La frustración de no poder alcanzar una vida digna en el presente, porque se come mal y poco y la vida es breve, se alivia porque el futuro está siempre lleno de promesas.
Este es el espíritu que anima a esos héroes a los que llaman emigrantes cuando emprenden el peligroso camino en busca de un mejor destino a causa del fracaso de sus naciones.
Esa admirable prueba de coraje y sacrifico a la que se atreven esos millones de seres humanos que cruzan clandestinamente las fronteras de esa geografía a la que llamamos primer mundo se debe a que van en busca de una oportunidad de vida, de prosperidad, de paz, de respeto a su integridad física; van en busca de Estados e instituciones que funcionan.
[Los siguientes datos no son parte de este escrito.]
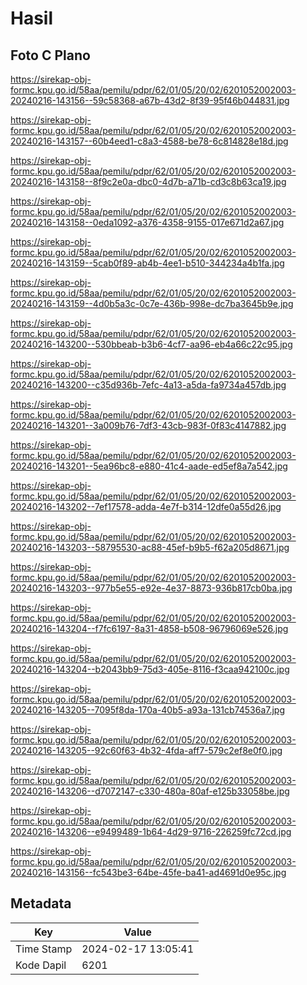 # Hasil

## Foto C Plano

https://sirekap-obj-formc.kpu.go.id/58aa/pemilu/pdpr/62/01/05/20/02/6201052002003-20240216-143156--59c58368-a67b-43d2-8f39-95f46b044831.jpg

https://sirekap-obj-formc.kpu.go.id/58aa/pemilu/pdpr/62/01/05/20/02/6201052002003-20240216-143157--60b4eed1-c8a3-4588-be78-6c814828e18d.jpg

https://sirekap-obj-formc.kpu.go.id/58aa/pemilu/pdpr/62/01/05/20/02/6201052002003-20240216-143158--8f9c2e0a-dbc0-4d7b-a71b-cd3c8b63ca19.jpg

https://sirekap-obj-formc.kpu.go.id/58aa/pemilu/pdpr/62/01/05/20/02/6201052002003-20240216-143158--0eda1092-a376-4358-9155-017e671d2a67.jpg

https://sirekap-obj-formc.kpu.go.id/58aa/pemilu/pdpr/62/01/05/20/02/6201052002003-20240216-143159--5cab0f89-ab4b-4ee1-b510-344234a4b1fa.jpg

https://sirekap-obj-formc.kpu.go.id/58aa/pemilu/pdpr/62/01/05/20/02/6201052002003-20240216-143159--4d0b5a3c-0c7e-436b-998e-dc7ba3645b9e.jpg

https://sirekap-obj-formc.kpu.go.id/58aa/pemilu/pdpr/62/01/05/20/02/6201052002003-20240216-143200--530bbeab-b3b6-4cf7-aa96-eb4a66c22c95.jpg

https://sirekap-obj-formc.kpu.go.id/58aa/pemilu/pdpr/62/01/05/20/02/6201052002003-20240216-143200--c35d936b-7efc-4a13-a5da-fa9734a457db.jpg

https://sirekap-obj-formc.kpu.go.id/58aa/pemilu/pdpr/62/01/05/20/02/6201052002003-20240216-143201--3a009b76-7df3-43cb-983f-0f83c4147882.jpg

https://sirekap-obj-formc.kpu.go.id/58aa/pemilu/pdpr/62/01/05/20/02/6201052002003-20240216-143201--5ea96bc8-e880-41c4-aade-ed5ef8a7a542.jpg

https://sirekap-obj-formc.kpu.go.id/58aa/pemilu/pdpr/62/01/05/20/02/6201052002003-20240216-143202--7ef17578-adda-4e7f-b314-12dfe0a55d26.jpg

https://sirekap-obj-formc.kpu.go.id/58aa/pemilu/pdpr/62/01/05/20/02/6201052002003-20240216-143203--58795530-ac88-45ef-b9b5-f62a205d8671.jpg

https://sirekap-obj-formc.kpu.go.id/58aa/pemilu/pdpr/62/01/05/20/02/6201052002003-20240216-143203--977b5e55-e92e-4e37-8873-936b817cb0ba.jpg

https://sirekap-obj-formc.kpu.go.id/58aa/pemilu/pdpr/62/01/05/20/02/6201052002003-20240216-143204--f7fc6197-8a31-4858-b508-96796069e526.jpg

https://sirekap-obj-formc.kpu.go.id/58aa/pemilu/pdpr/62/01/05/20/02/6201052002003-20240216-143204--b2043bb9-75d3-405e-8116-f3caa942100c.jpg

https://sirekap-obj-formc.kpu.go.id/58aa/pemilu/pdpr/62/01/05/20/02/6201052002003-20240216-143205--7095f8da-170a-40b5-a93a-131cb74536a7.jpg

https://sirekap-obj-formc.kpu.go.id/58aa/pemilu/pdpr/62/01/05/20/02/6201052002003-20240216-143205--92c60f63-4b32-4fda-aff7-579c2ef8e0f0.jpg

https://sirekap-obj-formc.kpu.go.id/58aa/pemilu/pdpr/62/01/05/20/02/6201052002003-20240216-143206--d7072147-c330-480a-80af-e125b33058be.jpg

https://sirekap-obj-formc.kpu.go.id/58aa/pemilu/pdpr/62/01/05/20/02/6201052002003-20240216-143206--e9499489-1b64-4d29-9716-226259fc72cd.jpg

https://sirekap-obj-formc.kpu.go.id/58aa/pemilu/pdpr/62/01/05/20/02/6201052002003-20240216-143156--fc543be3-64be-45fe-ba41-ad4691d0e95c.jpg


## Metadata

| Key        | Value               |
| ---------- | ------------------- |
| Time Stamp | 2024-02-17 13:05:41 |
| Kode Dapil | 6201                |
Anhelan seguridad legal sabiendo que violan la ley, pero sienten que ejercen un derecho natural y moral que ninguna norma jurídica ha podido contener.
El sueño de atravesar el Río Grande, o los riesgos de cruzar los cayos de la Florida o las barreras electrificadas de Tijuana, o los muelles de Marsella, o el estrecho de Gibraltar, para luego subir a trenes y camiones traicioneros, son solo algunos de los peligros que han costado vidas y separado familias. Y esto, por huir de la pobreza, del populismo, del hambre, de la corrupción, de la falta de libertad, de la falta de oportunidades, de la violencia, del desempleo y la desesperanza.
Esa válvula de escape de presión social que es la emigración está más abierta que nunca. A pesar de sus esfuerzos para evitarlo, o al menos ordenarlo, el primer mundo se está llenando de latinos, africanos, asiáticos y musulmanes.
Más que una pena, es una tragedia vergonzosa que tantos países del mundo no puedan ofrecer a su gente un presente de dignidad y un futuro de esperanza. Esa gente está votando con los pies. Emigra y envía a casa parte de su ingreso. Las remesas que hoy mantienen países a flote.
Lo que está claro, es que, si seguimos como vamos y no corregimos los desajustes del mundo de hoy; con los descubrimientos recientes sobre El Universo, podremos considerar la posibilidad de que todos, emigremos, pero a otro planeta. Habrá que ver si a los terrícolas nos quieren allá.